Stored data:
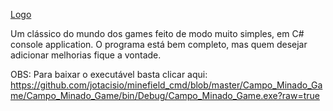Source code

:[Logo](minefield_title.png)

Um clássico do mundo dos games feito de modo muito simples, em C# console application.
O programa está bem completo, mas quem desejar adicionar melhorias fique a vontade.

OBS: Para baixar o executável basta clicar aqui: https://github.com/jotacisio/minefield_cmd/blob/master/Campo_Minado_Game/Campo_Minado_Game/bin/Debug/Campo_Minado_Game.exe?raw=true
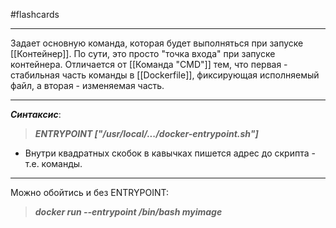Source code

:#flashcards
***
Задает основную команда, которая будет выполняться при запуске [[Контейнер]]. По сути, это просто "точка входа" при запуске контейнера.
	Отличается от [[Команда "CMD"]] тем, что первая - стабильная часть команды в [[Dockerfile]], фиксирующая исполняемый файл, а вторая - изменяемая часть.
***
***Синтаксис***:
>***ENTRYPOINT ["/usr/local/.../docker-entrypoint.sh"]***
- Внутри квадратных скобок в кавычках пишется адрес до скрипта - т.е. команды.
***
Можно обойтись и без ENTRYPOINT:
>***docker run --entrypoint /bin/bash myimage***
<!--SR:!2025-10-22,5,230-->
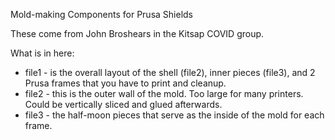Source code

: Mold-making Components for Prusa Shields

These come from John Broshears in the Kitsap COVID group.

What is in here:
* file1 - is the overall layout of the shell (file2), inner pieces (file3), and 2 Prusa frames that you have to print and cleanup.
* file2 - this is the outer wall of the mold. Too large for many printers. Could be vertically sliced and glued afterwards.
* file3 - the half-moon pieces that serve as the inside of the mold for each frame.


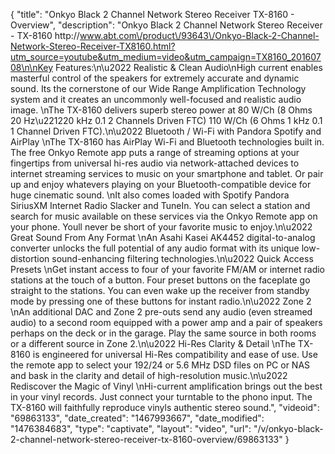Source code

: {
    "title": "Onkyo Black 2 Channel Network Stereo Receiver TX-8160 - Overview",
    "description": "Onkyo Black 2 Channel Network Stereo Receiver  - TX-8160 http:\/\/www.abt.com\/product\/93643\/Onkyo-Black-2-Channel-Network-Stereo-Receiver-TX8160.html?utm_source=youtube&utm_medium=video&utm_campaign=TX8160_20160708\n\nKey Features:\n\u2022 Realistic & Clean Audio\nHigh current enables masterful control of the speakers for extremely accurate and dynamic sound. Its the cornerstone of our Wide Range Amplification Technology system and it creates an uncommonly well-focused and realistic audio image. \nThe TX-8160 delivers superb stereo power at 80 W\/Ch (8 Ohms 20 Hz\u221220 kHz 0.1 2 Channels Driven FTC) 110 W\/Ch (6 Ohms 1 kHz 0.1 1 Channel Driven FTC).\n\u2022 Bluetooth \/ Wi-Fi with Pandora Spotify and AirPlay \nThe TX-8160 has AirPlay Wi-Fi and Bluetooth technologies built in. The free Onkyo Remote app puts a range of streaming options at your fingertips from universal hi-res audio via network-attached devices to internet streaming services to music on your smartphone and tablet. Or pair up and enjoy whatevers playing on your Bluetooth-compatible device for huge cinematic sound. \nIt also comes loaded with Spotify Pandora SiriusXM Internet Radio Slacker and TuneIn. You can select a station and search for music available on these services via the Onkyo Remote app on your phone. Youll never be short of your favorite music to enjoy.\n\u2022 Great Sound From Any Format \nAn Asahi Kasei AK4452 digital-to-analog converter unlocks the full potential of any audio format with its unique low-distortion sound-enhancing filtering technologies.\n\u2022 Quick Access Presets \nGet instant access to four of your favorite FM\/AM or internet radio stations at the touch of a button. Four preset buttons on the faceplate go straight to the stations. You can even wake up the receiver from standby mode by pressing one of these buttons for instant radio.\n\u2022 Zone 2 \nAn additional DAC and Zone 2 pre-outs send any audio (even streamed audio) to a second room equipped with a power amp and a pair of speakers perhaps on the deck or in the garage. Play the same source in both rooms or a different source in Zone 2.\n\u2022 Hi-Res Clarity & Detail \nThe TX-8160 is engineered for universal Hi-Res compatibility and ease of use. Use the remote app to select your 192\/24 or 5.6 MHz DSD files on PC or NAS and bask in the clarity and detail of high-resolution music.\n\u2022 Rediscover the Magic of Vinyl \nHi-current amplification brings out the best in your vinyl records. Just connect your turntable to the phono input. The TX-8160 will faithfully reproduce vinyls authentic stereo sound.",
    "videoid": "69863133",
    "date_created": "1467993667",
    "date_modified": "1476384683",
    "type": "captivate",
    "layout": "video",
    "url": "\/v\/onkyo-black-2-channel-network-stereo-receiver-tx-8160-overview\/69863133"
}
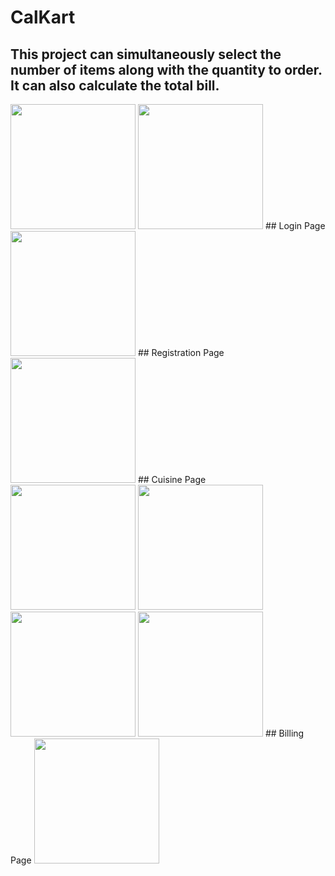 # CalKart
## This project can simultaneously select the number of items along with the quantity to order. It can also calculate the total bill.
<img src="https://user-images.githubusercontent.com/48389510/90267670-85771280-de73-11ea-973c-c1fd081576c4.jpg" width="200">
<img src="https://user-images.githubusercontent.com/48389510/90267658-827c2200-de73-11ea-89d1-7c87433d4317.jpg" width="200">
## Login Page
<img src="https://user-images.githubusercontent.com/48389510/90267710-9031a780-de73-11ea-8dec-fb909138c9c6.jpg" width="200">
## Registration Page
<img src="https://user-images.githubusercontent.com/48389510/90267704-8f991100-de73-11ea-92a9-06b8f2e04406.jpg" width="200">
## Cuisine Page
<img src="https://user-images.githubusercontent.com/48389510/90267680-88720300-de73-11ea-8e45-cfdc4308087e.jpg" width="200">
<img src="https://user-images.githubusercontent.com/48389510/90267683-8ad45d00-de73-11ea-97db-2d19606dfdf3.jpg" width="200">
<img src="https://user-images.githubusercontent.com/48389510/90267691-8c9e2080-de73-11ea-92ae-7cc0af9664b5.jpg" width="200">
<img src="https://user-images.githubusercontent.com/48389510/90267695-8dcf4d80-de73-11ea-8bb9-ea061fc9dff0.jpg" width="200">
## Billing Page
<img src="https://user-images.githubusercontent.com/48389510/90267678-8740d600-de73-11ea-8e41-3da14383a566.jpg" width="200">
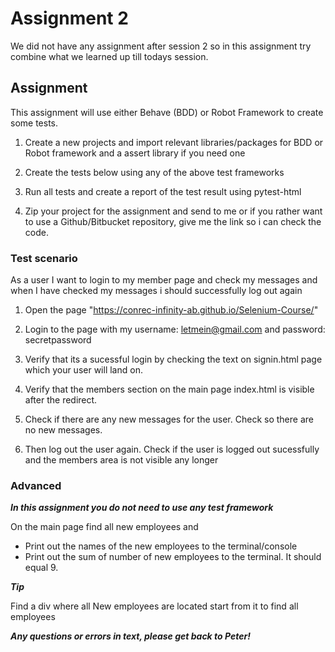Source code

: # Assignment 2
We did not have any assignment after session 2 so in this assignment try combine what we learned up till todays session.

## Assignment
This assignment will use either Behave (BDD) or Robot Framework to create some tests. 

1. Create a new projects and import relevant libraries/packages for BDD or Robot framework and a assert library if you need one 

2. Create the tests below using any of the above test frameworks

3. Run all tests and create a report of the test result using pytest-html

4. Zip your project for the assignment and send to me or if you rather want to use a Github/Bitbucket repository, give me the link so i can check the code. 

### Test scenario
As a user I want to login to my member page and check my messages and when I have checked my messages i should successfully log out again
1. Open the page "https://conrec-infinity-ab.github.io/Selenium-Course/"

2. Login to the page with my username: letmein@gmail.com and password: secretpassword 
   
3. Verify that its a sucessful login by checking the text on signin.html page which your user will land on.  

4. Verify that the members section on the main page index.html is visible after the redirect. 

5. Check if there are any new messages for the user. Check so there are no new messages.

6. Then log out the user again. Check if the user is logged out sucessfully and the members area is not visible any longer

### Advanced
**_In this assignment you do not need to use any test framework_**

On the main page find all new employees and 
* Print out the names of the new employees to the terminal/console
* Print out the sum of number of new employees to the terminal. It should equal 9.

**_Tip_**

Find a div where all New employees are located start from it to find all employees


**_Any questions or errors in text, please get back to Peter!_**



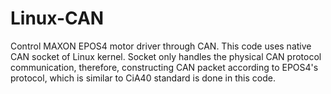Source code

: # Linux-CAN
Control MAXON EPOS4 motor driver through CAN.
This code uses native CAN socket of Linux kernel.
Socket only handles the physical CAN protocol communication, therefore, 
constructing CAN packet according to EPOS4's protocol, which is similar to CiA40 standard
is done in this code. 
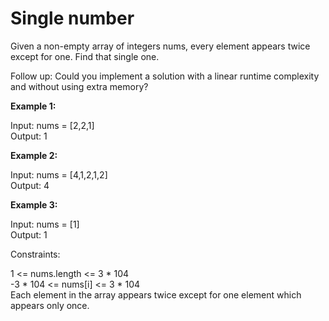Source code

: # Single number

Given a non-empty array of integers nums, every element appears twice except for one. Find that single one.

Follow up: Could you implement a solution with a linear runtime complexity and without using extra memory?

**Example 1:**

Input: nums = [2,2,1]<br>
Output: 1<br>

**Example 2:**

Input: nums = [4,1,2,1,2]<br>
Output: 4<br>

**Example 3:**

Input: nums = [1]<br>
Output: 1
 
Constraints:

1 <= nums.length <= 3 * 104<br>
-3 * 104 <= nums[i] <= 3 * 104<br>
Each element in the array appears twice except for one element which appears only once.
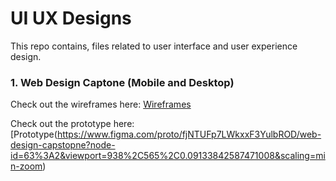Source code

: # UI UX Designs

This repo contains, files related to user interface and user experience design.

### 1. Web Design Captone (Mobile and Desktop) 
Check out the wireframes here: [Wireframes](https://www.figma.com/file/fjNTUFp7LWkxxF3YulbROD/web-design-capstopne?node-id=20%3A961)

Check out the prototype here: [Prototype(https://www.figma.com/proto/fjNTUFp7LWkxxF3YulbROD/web-design-capstopne?node-id=63%3A2&viewport=938%2C565%2C0.09133842587471008&scaling=min-zoom)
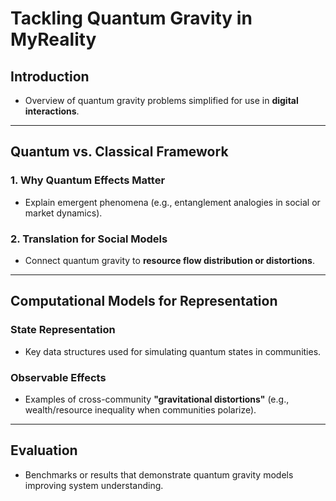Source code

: # Tackling Quantum Gravity in MyReality

## Introduction
- Overview of quantum gravity problems simplified for use in **digital interactions**.

---

## Quantum vs. Classical Framework
### 1. Why Quantum Effects Matter
- Explain emergent phenomena (e.g., entanglement analogies in social or market dynamics).

### 2. Translation for Social Models
- Connect quantum gravity to **resource flow distribution or distortions**.

---

## Computational Models for Representation
### State Representation
- Key data structures used for simulating quantum states in communities.

### Observable Effects
- Examples of cross-community **"gravitational distortions"** (e.g., wealth/resource inequality when communities polarize).

---

## Evaluation
- Benchmarks or results that demonstrate quantum gravity models improving system understanding.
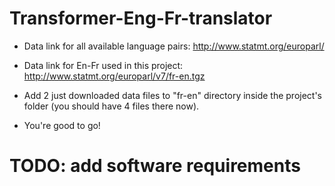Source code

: # Transformer-Eng-Fr-translator
* Data link for all available language pairs: http://www.statmt.org/europarl/ 
* Data link for En-Fr used in this project: http://www.statmt.org/europarl/v7/fr-en.tgz

* Add 2 just downloaded data files to "fr-en" directory inside the project's folder (you should have 4 files there now).
* You're good to go!

# TODO: add software requirements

→ About this exercise: From the first line of the records through the line with "Stereo Receiver TX-8160", reproduce each line exactly and leave the pictures out.

→ Completed exercise:
Source code

:[Logo](minefield_title.png)

Um clássico do mundo dos games feito de modo muito simples, em C# console application.
O programa está bem completo, mas quem desejar adicionar melhorias fique a vontade.

OBS: Para baixar o executável basta clicar aqui: https://github.com/jotacisio/minefield_cmd/blob/master/Campo_Minado_Game/Campo_Minado_Game/bin/Debug/Campo_Minado_Game.exe?raw=true
Source code

:#flashcards
***
Задает основную команда, которая будет выполняться при запуске [[Контейнер]]. По сути, это просто "точка входа" при запуске контейнера.
	Отличается от [[Команда "CMD"]] тем, что первая - стабильная часть команды в [[Dockerfile]], фиксирующая исполняемый файл, а вторая - изменяемая часть.
***
***Синтаксис***:
>***ENTRYPOINT ["/usr/local/.../docker-entrypoint.sh"]***
- Внутри квадратных скобок в кавычках пишется адрес до скрипта - т.е. команды.
***
Можно обойтись и без ENTRYPOINT:
>***docker run --entrypoint /bin/bash myimage***
<!--SR:!2025-10-22,5,230-->
Source code

: Mold-making Components for Prusa Shields

These come from John Broshears in the Kitsap COVID group.

What is in here:
* file1 - is the overall layout of the shell (file2), inner pieces (file3), and 2 Prusa frames that you have to print and cleanup.
* file2 - this is the outer wall of the mold. Too large for many printers. Could be vertically sliced and glued afterwards.
* file3 - the half-moon pieces that serve as the inside of the mold for each frame.


Source code

: {
    "title": "Onkyo Black 2 Channel Network Stereo Receiver TX-8160 - Overview",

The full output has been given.